Readers seeking overviews of the field at any point in time might explore some of these books that more broadly introduce and discuss the issues in both the theory and practice of ethnographic film, indigenous media, and visual anthropology. Hockings 1975 is a seminal anthology of articles providing a foundation for the development of visual anthropology. Heider 2006 (originally published in 1976) is an iconic volume on ethnographic film that laid out a philosophy and methodology for the field, while Ruby 2000 establishes critical standards and methodology, as well as providing a historical overview of three decades of ethnographic film. Barbash and Taylor 1997 is a handbook for cross-cultural documentary filmmaking. Askew and Wilks 2002 introduced a fresh anthology of writings by leading anthropologists and practitioners whose works collectively formulated an anthropology of media. El Guindi 2004 provides a textbook on visual anthropology in theory and practice, followed two years later by Pink 2006, which discusses the ethical implications and considerations of using visual methods in social science research. Grimshaw and Ravetz 2009 returns to the epistemological and aesthetic issues underlying observational cinema, bringing the film theories of André Bazin to bear upon the discipline, thereby further marrying film theory and cultural theory.

  • Askew, Kelly, and Richard Wilks. The Anthropology of Media: A Reader. Malden, MA: Wiley-Blackwell, 2002.

    Marking the emergence of the new field of anthropology of media, this reader includes essays from within and beyond the discipline of anthropology by Marshall McLuhan, Raymond Williams, Margaret Mead and Gregory Bateson, John Berger, James Faris, Ella Shohat and Robert Stam, Hortense Powdermaker, Sut Jhally, David Whisnant, as well as a number of the visual anthropologists mentioned in this article.

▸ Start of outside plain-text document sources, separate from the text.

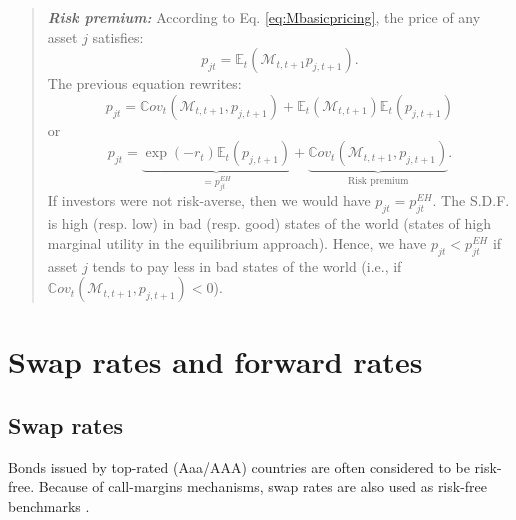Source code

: \documentclass[
  12pt,
]{book}
\theoremstyle{definition}
\theoremstyle{definition}
\theoremstyle{definition}
\theoremstyle{definition}
\theoremstyle{remark}
\begin{document}
\begin{quote}
\textbf{\emph{Risk premium:}} According to Eq. \eqref{eq:Mbasicpricing}, the price of any asset \(j\) satisfies:
\[
p_{jt} = \mathbb{E}_t(\mathcal{M}_{t,t+1} p_{j,t+1}).
\]
The previous equation rewrites:
\[
p_{jt} =  \mathbb{C}ov_t(\mathcal{M}_{t,t+1}, p_{j,t+1}) + \mathbb{E}_t(\mathcal{M}_{t,t+1})\mathbb{E}_t( p_{j,t+1})
\]
or
\begin{equation}
p_{jt} = \underbrace{\exp(-r_t)\mathbb{E}_t( p_{j,t+1})}_{=p^{EH}_{jt}} + \underbrace{\mathbb{C}ov_t(\mathcal{M}_{t,t+1}, p_{j,t+1})}_{\mbox{Risk premium}}.\label{eq:CovRP}
\end{equation}
If investors were not risk-averse, then we would have \(p_{jt} = p^{EH}_{jt}\). The S.D.F. is high (resp. low) in bad (resp. good) states of the world (states of high marginal utility in the equilibrium approach). Hence, we have \(p_{jt}< p^{EH}_{jt}\) if asset \(j\) tends to pay less in bad states of the world (i.e., if \(\mathbb{C}ov_t(\mathcal{M}_{t,t+1}, p_{j,t+1})<0\)).
\end{quote}

\hypertarget{swap-rates-and-forward-rates}{%
\section{Swap rates and forward rates}\label{swap-rates-and-forward-rates}}

\hypertarget{swap-rates}{%
\subsection{Swap rates}\label{swap-rates}}

Bonds issued by top-rated (Aaa/AAA) countries are often considered to be risk-free. Because of call-margins mechanisms, swap rates are also used as risk-free benchmarks \citep{Duffie_Stein_2015}.
\end{document}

  • Barbash, Ilisa, and Lucien Taylor. Cross-Cultural Filmmaking: A Handbook for Making Documentary and Ethnographic Films and Videos. Berkeley: University of California Press, 1997.

    This text covers the practical, technical, and theoretical aspects of filming, from fundraising and pre-production to distribution and exhibition. Addresses styles of filmmaking, practical and ethical issues, and technical aspects (equipment and techniques for shooting film, video, and sound).

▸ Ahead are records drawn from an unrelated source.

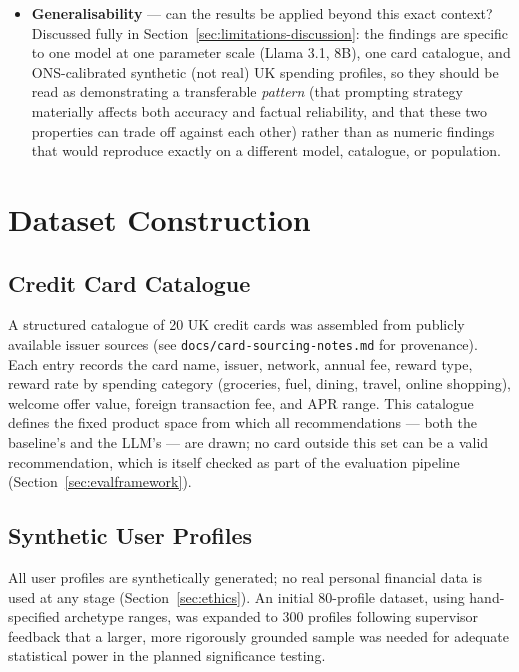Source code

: \begin{itemize}
    \item \textbf{Generalisability} --- can the results be applied beyond this exact context? Discussed fully in Section~\ref{sec:limitations-discussion}: the findings are specific to one model at one parameter scale (Llama 3.1, 8B), one card catalogue, and ONS-calibrated synthetic (not real) UK spending profiles, so they should be read as demonstrating a transferable \textit{pattern} (that prompting strategy materially affects both accuracy and factual reliability, and that these two properties can trade off against each other) rather than as numeric findings that would reproduce exactly on a different model, catalogue, or population.
\end{itemize}

\section{Dataset Construction}

\subsection{Credit Card Catalogue}

A structured catalogue of 20 UK credit cards was assembled from publicly available issuer sources (see \texttt{docs/card-sourcing-notes.md} for provenance). Each entry records the card name, issuer, network, annual fee, reward type, reward rate by spending category (groceries, fuel, dining, travel, online shopping), welcome offer value, foreign transaction fee, and APR range. This catalogue defines the fixed product space from which all recommendations --- both the baseline's and the LLM's --- are drawn; no card outside this set can be a valid recommendation, which is itself checked as part of the evaluation pipeline (Section~\ref{sec:evalframework}).

\subsection{Synthetic User Profiles}
\label{sec:profile-archetypes}

All user profiles are synthetically generated; no real personal financial data is used at any stage (Section~\ref{sec:ethics}). An initial 80-profile dataset, using hand-specified archetype ranges, was expanded to 300 profiles following supervisor feedback that a larger, more rigorously grounded sample was needed for adequate statistical power in the planned significance testing.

  • El Guindi, Fadwa. Visual Anthropology: Essential Method and Theory. Walnut Creek, CA: AltaMira, 2004.

    A single-authored survey textbook, this overview begins with a section on “Issues, Ancestry and Genealogy,” followed by sections discussing ethnographic film, research film, visual ethnography, and “From Doing Cinema to Doing Ethnography,” among others.

  • Grimshaw, Anna, and Amanda Ravetz. Observational Cinema. Bloomington: Indiana University Press, 2009.

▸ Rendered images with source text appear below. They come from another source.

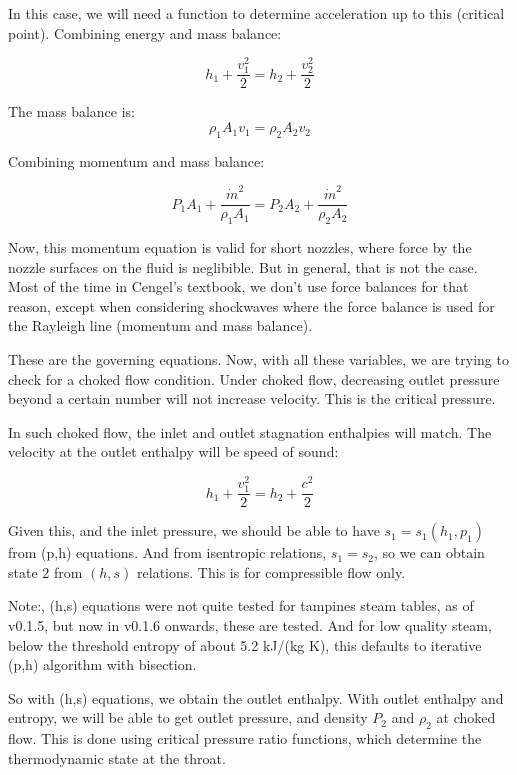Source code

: \documentclass[masters]{ucbthesis}
\renewcommand{\_}{\kern-1.5pt\textunderscore\kern-1.5pt}
\begin{document}
In this case, we will need a function to determine acceleration up to 
this (critical point). Combining energy and mass balance:

\begin{equation*}
	h_1 + \frac{v_1^2}{2} = h_2 + \frac{v_2^2}{2}
\end{equation*}

The mass balance is:
\begin{equation*}
	\rho_1 A_1 v_1 = \rho_2 A_2 v_2
\end{equation*}

Combining momentum and mass balance:

\begin{equation*}
	P_1 A_1 +  
	\frac{\dot{m}^2}{\rho_1 A_1} 
	= 
	P_{2} A_2 +
	\frac{\dot{m}^2}{\rho_2 A_2}
\end{equation*}

Now, this momentum equation is valid for short nozzles, where force 
by the nozzle surfaces on the fluid is neglibible. But in general,
that is not the case. Most of the time in Cengel's textbook, we don't 
use force balances for that reason, except when considering shockwaves 
where the force balance is used for the Rayleigh line (momentum and 
mass balance).

These are the governing equations. Now, with all these variables, we 
are trying to check for a choked flow condition. Under choked flow,
decreasing outlet pressure beyond a certain number 
will not increase velocity. This is the critical pressure.

In such choked flow, the inlet and outlet stagnation enthalpies will 
match. The velocity at the outlet enthalpy will be speed of sound:

\begin{equation*}
	h_1 + \frac{v_1^2}{2} = h_2 + \frac{c^2}{2}
\end{equation*}

Given this, and the inlet pressure, we should be able to have 
$s_1 = s_1 (h_1,p_1)$ from (p,h) equations. And from isentropic 
relations, $s_1 = s_2$, so we can obtain state 2 from $(h,s)$ relations.
This is for compressible flow only.


Note:, (h,s) equations were not quite tested for tampines steam tables,
as of v0.1.5, but now in v0.1.6 onwards, these are tested. And for low 
quality steam, below the threshold entropy of about 5.2 kJ/(kg K), this 
defaults to iterative (p,h) algorithm with bisection.

So with (h,s) equations, we obtain the outlet enthalpy. With outlet 
enthalpy and entropy, we will be able to get outlet pressure, and 
density $P_2$ and $\rho_2$ at choked flow. This is done using 
critical pressure ratio functions, which determine the thermodynamic 
state at the throat.
\end{document}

    Uses Bazinian film theory to examine the history of observational and ethnographic cinema as a form that “involved the abandonment of ethnographic interpretation as explanation and argument in favor of a different kind of interpretive logic—one that was filmic rather than derived from written text” (p. 4). Explores the underlying logic and aesthetic of this filmic documentary style.

  • Heider, Karl G. Ethnographic Film. Rev. ed. Austin: University of Texas Press, 2006.

    The classic 1976 primer and theoretical model establishing ethnographic film as a genre, which attempted to establish a scientific methodology and rules for filming reality with as little distortion as possible so that ethnographic films would become evidentiary documents about cultures under study without artistic or narrative interpretation.

  • Hockings, Paul. Principles of Visual Anthropology. The Hague: Mouton, 1975.

    This landmark collection of twenty-seven articles was the first major anthology of writings aiming to “put visual anthropology into its proper perspective as a legitimate subdiscipline of anthropology and at the same time a contributor to the history of cinema” (p. xv). Most papers originated at the 1973 International Conference on Visual Anthropology held in Chicago. Contributors included “nearly all the key persons in visual anthropology” in the mid-1970s.

  • Pink, Sarah. Doing Visual Ethnography. 2d ed. London: SAGE, 2006.

    Pink explores the appropriate use and ethical issues of visual methods (photography, video, and hypermedia) in ethnographic and social research that involves representation of cultures.

  • Ruby, Jay. Picturing Culture: Explorations of Film and Anthropology. Chicago: University of Chicago Press, 2000.

    Historical reflection on thirty years of the marriage of anthropology and film, as well as a theoretical and practical attempt to develop a set of critical standards and methodology. Ruby strives to situate visual anthropology as an interdisciplinary critical field borrowing from media and cultural studies as well as anthropology.